The peso climbed 0.4 percent to 1,770 per U.S. dollar, from 1,776.20 yesterday. Earlier it touched 1,765.80, the strongest level since April 3. The currency has rallied 9.5 percent this year, the best performance among all currencies tracked by Bloomberg.
“The market is less adverse to risk today,” said Camilo Contreras, an analyst at Ultrabursatiles SA brokerage in Bogota. “Foreign investment into Colombia is growing at a tremendous speed.”
Foreign direct investment jumped 30 percent to $4.21 billion in the first three months of 2012 from a year earlier, with 72 percent going into oil and mining, according to trade-balance figures from the central bank. Foreign investment into stocks and bonds jumped 15 percent to $953 million in the same period from a year ago.
Yields on benchmark government bonds rose today from the lowest level since they were issued more than three years ago.

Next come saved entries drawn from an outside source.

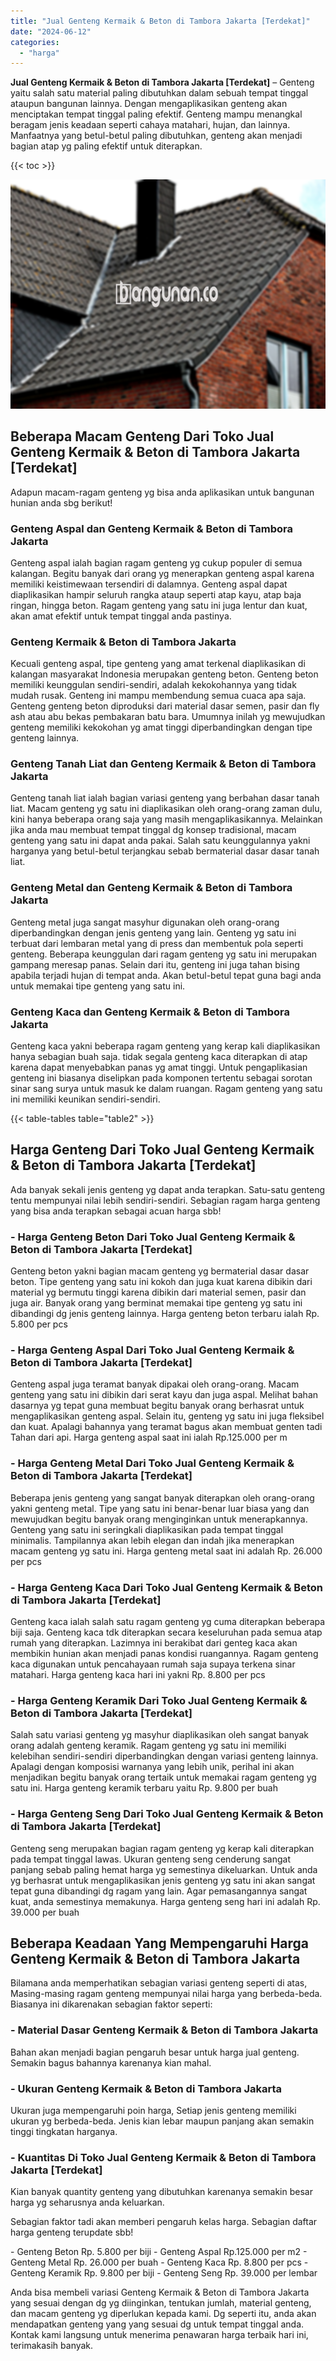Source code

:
 ```yaml
---
title: "Jual Genteng Kermaik & Beton di Tambora Jakarta [Terdekat]"
date: "2024-06-12"
categories: 
  - "harga"
---
```


**Jual Genteng Kermaik & Beton di Tambora Jakarta \[Terdekat\]** – Genteng yaitu salah satu material paling dibutuhkan dalam sebuah tempat tinggal ataupun bangunan lainnya. Dengan mengaplikasikan genteng akan menciptakan tempat tinggal paling efektif. Genteng mampu menangkal beragam jenis keadaan seperti cahaya matahari, hujan, dan lainnya. Manfaatnya yang betul-betul paling dibutuhkan, genteng akan menjadi bagian atap yg paling efektif untuk diterapkan.

{{< toc >}}

![Jual Genteng Kermaik & Beton di Tambora Jakarta [Terdekat]](/images/genteng-minimalis-murah08.png)

## Beberapa Macam Genteng Dari Toko Jual Genteng Kermaik & Beton di Tambora Jakarta \[Terdekat\]

Adapun macam-ragam genteng yg bisa anda aplikasikan untuk bangunan hunian anda sbg berikut!

### Genteng Aspal dan Genteng Kermaik & Beton di Tambora Jakarta

Genteng aspal ialah bagian ragam genteng yg cukup populer di semua kalangan. Begitu banyak dari orang yg menerapkan genteng aspal karena memiliki keistimewaan tersendiri di dalamnya. Genteng aspal dapat diaplikasikan hampir seluruh rangka ataup seperti atap kayu, atap baja ringan, hingga beton. Ragam genteng yang satu ini juga lentur dan kuat, akan amat efektif untuk tempat tinggal anda pastinya.

### Genteng Kermaik & Beton di Tambora Jakarta

Kecuali genteng aspal, tipe genteng yang amat terkenal diaplikasikan di kalangan masyarakat Indonesia merupakan genteng beton. Genteng beton memiliki keunggulan sendiri-sendiri, adalah kekokohannya yang tidak mudah rusak. Genteng ini mampu membendung semua cuaca apa saja. Genteng genteng beton diproduksi dari material dasar semen, pasir dan fly ash atau abu bekas pembakaran batu bara. Umumnya inilah yg mewujudkan genteng memiliki kekokohan yg amat tinggi diperbandingkan dengan tipe genteng lainnya.

### Genteng Tanah Liat dan Genteng Kermaik & Beton di Tambora Jakarta

Genteng tanah liat ialah bagian variasi genteng yang berbahan dasar tanah liat. Macam genteng yg satu ini diaplikasikan oleh orang-orang zaman dulu, kini hanya beberapa orang saja yang masih mengaplikasikannya. Melainkan jika anda mau membuat tempat tinggal dg konsep tradisional, macam genteng yang satu ini dapat anda pakai. Salah satu keunggulannya yakni harganya yang betul-betul terjangkau sebab bermaterial dasar dasar tanah liat.

### Genteng Metal dan Genteng Kermaik & Beton di Tambora Jakarta

Genteng metal juga sangat masyhur digunakan oleh orang-orang diperbandingkan dengan jenis genteng yang lain. Genteng yg satu ini terbuat dari lembaran metal yang di press dan membentuk pola seperti genteng. Beberapa keunggulan dari ragam genteng yg satu ini merupakan gampang meresap panas. Selain dari itu, genteng ini juga tahan bising apabila terjadi hujan di tempat anda. Akan betul-betul tepat guna bagi anda untuk memakai tipe genteng yang satu ini.

### Genteng Kaca dan Genteng Kermaik & Beton di Tambora Jakarta

Genteng kaca yakni beberapa ragam genteng yang kerap kali diaplikasikan hanya sebagian buah saja. tidak segala genteng kaca diterapkan di atap karena dapat menyebabkan panas yg amat tinggi. Untuk pengaplikasian genteng ini biasanya diselipkan pada komponen tertentu sebagai sorotan sinar sang surya untuk masuk ke dalam ruangan. Ragam genteng yang satu ini memiliki keunikan sendiri-sendiri.

{{< table-tables table="table2" >}}

## Harga Genteng Dari Toko Jual Genteng Kermaik & Beton di Tambora Jakarta \[Terdekat\]

Ada banyak sekali jenis genteng yg dapat anda terapkan. Satu-satu genteng tentu mempunyai nilai lebih sendiri-sendiri. Sebagian ragam harga genteng yang bisa anda terapkan sebagai acuan harga sbb!

### \- Harga Genteng Beton Dari Toko Jual Genteng Kermaik & Beton di Tambora Jakarta \[Terdekat\]

Genteng beton yakni bagian macam genteng yg bermaterial dasar dasar beton. Tipe genteng yang satu ini kokoh dan juga kuat karena dibikin dari material yg bermutu tinggi karena dibikin dari material semen, pasir dan juga air. Banyak orang yang berminat memakai tipe genteng yg satu ini dibandingi dg jenis genteng lainnya. Harga genteng beton terbaru ialah Rp. 5.800 per pcs

### \- Harga Genteng Aspal Dari Toko Jual Genteng Kermaik & Beton di Tambora Jakarta \[Terdekat\]

Genteng aspal juga teramat banyak dipakai oleh orang-orang. Macam genteng yang satu ini dibikin dari serat kayu dan juga aspal. Melihat bahan dasarnya yg tepat guna membuat begitu banyak orang berhasrat untuk mengaplikasikan genteng aspal. Selain itu, genteng yg satu ini juga fleksibel dan kuat. Apalagi bahannya yang teramat bagus akan membuat genten tadi Tahan dari api. Harga genteng aspal saat ini ialah Rp.125.000 per m

### \- Harga Genteng Metal Dari Toko Jual Genteng Kermaik & Beton di Tambora Jakarta \[Terdekat\]

Beberapa jenis genteng yang sangat banyak diterapkan oleh orang-orang yakni genteng metal. Tipe yang satu ini benar-benar luar biasa yang dan mewujudkan begitu banyak orang menginginkan untuk menerapkannya. Genteng yang satu ini seringkali diaplikasikan pada tempat tinggal minimalis. Tampilannya akan lebih elegan dan indah jika menerapkan macam genteng yg satu ini. Harga genteng metal saat ini adalah Rp. 26.000 per pcs

### \- Harga Genteng Kaca Dari Toko Jual Genteng Kermaik & Beton di Tambora Jakarta \[Terdekat\]

Genteng kaca ialah salah satu ragam genteng yg cuma diterapkan beberapa biji saja. Genteng kaca tdk diterapkan secara keseluruhan pada semua atap rumah yang diterapkan. Lazimnya ini berakibat dari genteg kaca akan membikin hunian akan menjadi panas kondisi ruangannya. Ragam genteng kaca digunakan untuk pencahayaan rumah saja supaya terkena sinar matahari. Harga genteng kaca hari ini yakni Rp. 8.800 per pcs

### \- Harga Genteng Keramik Dari Toko Jual Genteng Kermaik & Beton di Tambora Jakarta \[Terdekat\]

Salah satu variasi genteng yg masyhur diaplikasikan oleh sangat banyak orang adalah genteng keramik. Ragam genteng yg satu ini memiliki kelebihan sendiri-sendiri diperbandingkan dengan variasi genteng lainnya. Apalagi dengan komposisi warnanya yang lebih unik, perihal ini akan menjadikan begitu banyak orang tertaik untuk memakai ragam genteng yg satu ini. Harga genteng keramik terbaru yaitu Rp. 9.800 per buah

### \- Harga Genteng Seng Dari Toko Jual Genteng Kermaik & Beton di Tambora Jakarta \[Terdekat\]

Genteng seng merupakan bagian ragam genteng yg kerap kali diterapkan pada tempat tinggal lawas. Ukuran genteng seng cenderung sangat panjang sebab paling hemat harga yg semestinya dikeluarkan. Untuk anda yg berhasrat untuk mengaplikasikan jenis genteng yg satu ini akan sangat tepat guna dibandingi dg ragam yang lain. Agar pemasangannya sangat kuat, anda semestinya memakunya. Harga genteng seng hari ini adalah Rp. 39.000 per buah

## Beberapa Keadaan Yang Mempengaruhi Harga Genteng Kermaik & Beton di Tambora Jakarta

Bilamana anda memperhatikan sebagian variasi genteng seperti di atas, Masing-masing ragam genteng mempunyai nilai harga yang berbeda-beda. Biasanya ini dikarenakan sebagian faktor seperti:

### \- Material Dasar Genteng Kermaik & Beton di Tambora Jakarta

Bahan akan menjadi bagian pengaruh besar untuk harga jual genteng. Semakin bagus bahannya karenanya kian mahal.

### \- Ukuran Genteng Kermaik & Beton di Tambora Jakarta

Ukuran juga mempengaruhi poin harga, Setiap jenis genteng memiliki ukuran yg berbeda-beda. Jenis kian lebar maupun panjang akan semakin tinggi tingkatan harganya.

### \- Kuantitas Di Toko Jual Genteng Kermaik & Beton di Tambora Jakarta \[Terdekat\]

Kian banyak quantity genteng yang dibutuhkan karenanya semakin besar harga yg seharusnya anda keluarkan.

Sebagian faktor tadi akan memberi pengaruh kelas harga. Sebagian daftar harga genteng terupdate sbb!

\- Genteng Beton Rp. 5.800 per biji - Genteng Aspal Rp.125.000 per m2 - Genteng Metal Rp. 26.000 per buah - Genteng Kaca Rp. 8.800 per pcs - Genteng Keramik Rp. 9.800 per biji - Genteng Seng Rp. 39.000 per lembar

Anda bisa membeli variasi Genteng Kermaik & Beton di Tambora Jakarta yang sesuai dengan dg yg diinginkan, tentukan jumlah, material genteng, dan macam genteng yg diperlukan kepada kami. Dg seperti itu, anda akan mendapatkan genteng yang yang sesuai dg untuk tempat tinggal anda. Kontak kami langsung untuk menerima penawaran harga terbaik hari ini, terimakasih banyak.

The yield on Colombia’s 10 percent peso-denominated debt due in July 2024 rose three basis points, or 0.03 percentage point, to 7.11 percent, according to the central bank. It closed yesterday and April 13 at 7.08 percent, the lowest level since the securities were issued in March 2009.
Global stocks rose today after the IMF raised its forecast for global growth in 2012 to 3.5 percent from 3.3 percent and after Spain sold more bills than targeted, easing concern Europe’s sovereign-debt crisis is getting worse.